Eleven healthy subjects (five men and six women; age range 21–31 years, mean, 26.6) participated in these measurements. All subjects received a complete eye examination, including a subjective refraction and retinal imaging using a Heidelberg Retina Angiograph (HRA; Heidelberg Engineering GmbH, Heidelberg, Germany). Exclusion criteria for this study included any retinal disease or systemic diseases. Spherical equivalent refractive errors ranged from +0.50 to −7.50 D (mean −2.48, SD 2.82) with astigmatism less than −1.00 D when referenced to the spectacle plane. Subjects were classified into three groups based on their refractive error. Group 1 (five subjects) was emmetropic, with a range of spherical equivalent refractive error from +0.50 to 0.00 D (mean +0.15 D, SD 0.22). Group 2 (four subjects) consisted of persons with low-to-moderate myopia, with refractive errors ranging from −2.75 to −4.50 D (mean −3.63 D, SD 0.78). Group 3 (two subjects) was high myopic, with refractive errors ranging from −6.00 to −7.50 D (mean −6.75 D, SD 1.06). All subjects had best corrected visual acuity of 20/20 or better. The right eye of each subject was imaged in this experiment. All adaptive optics scanning laser ophthalmoscope (AOSLO) imaging sessions were conducted after the pupils were dilated with 0.5% tropicamide. The pupil diameter measured under room illumination was equal to or greater than 6 mm before starting the experiment. Informed consent was obtained after a full explanation of the procedures and consequences of the study. This study protocol was approved by Indiana University Institutional Review Board and complied with the requirements of the Declaration of Helsinki. 

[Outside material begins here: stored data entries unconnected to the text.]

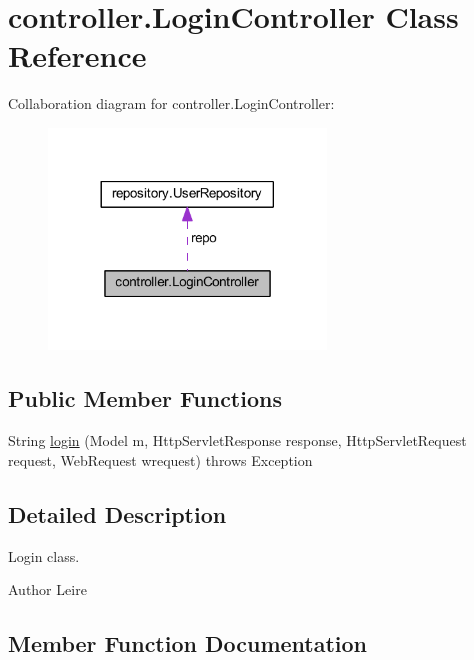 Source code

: \hypertarget{classcontroller_1_1_login_controller}{}\section{controller.\+Login\+Controller Class Reference}
\label{classcontroller_1_1_login_controller}


Collaboration diagram for controller.\+Login\+Controller\+:\nopagebreak
\begin{figure}[H]
\begin{center}
\leavevmode
\includegraphics[width=209pt]{classcontroller_1_1_login_controller__coll__graph}
\end{center}
\end{figure}
\subsection*{Public Member Functions}
\begin{DoxyCompactItemize}
\item 
String \mbox{\hyperlink{classcontroller_1_1_login_controller_a98e670c0e2a6a391f1b5b9cb451aedeb}{login}} (Model m, Http\+Servlet\+Response response, Http\+Servlet\+Request request, Web\+Request wrequest)  throws Exception 
\end{DoxyCompactItemize}


\subsection{Detailed Description}
Login class.

\begin{DoxyAuthor}{Author}
Leire 
\end{DoxyAuthor}


\subsection{Member Function Documentation}
\mbox{\label{classcontroller_1_1_login_controller_a98e670c0e2a6a391f1b5b9cb451aedeb}}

One drop of 0.5% proparacaine hydrochloride was instilled as a corneal surface anesthetic to facilitate the measurement of axial length by A-scan ultrasonography (A/B-scan; Advent; Mentor O&O, Norwell, MA). Axial length measurements were conducted after AOSLO imaging was completed. A mean of five axial length measurements were obtained for each subject. Axial length ranged from 22.80 to 27.47 mm (mean 24.45, SD 1.49). The mean axial length and SD were 23.24 ± 0.53, 24.72 ± 0.36, and 26.98 ± 0.70 mm in groups 1, 2, and 3, respectively. 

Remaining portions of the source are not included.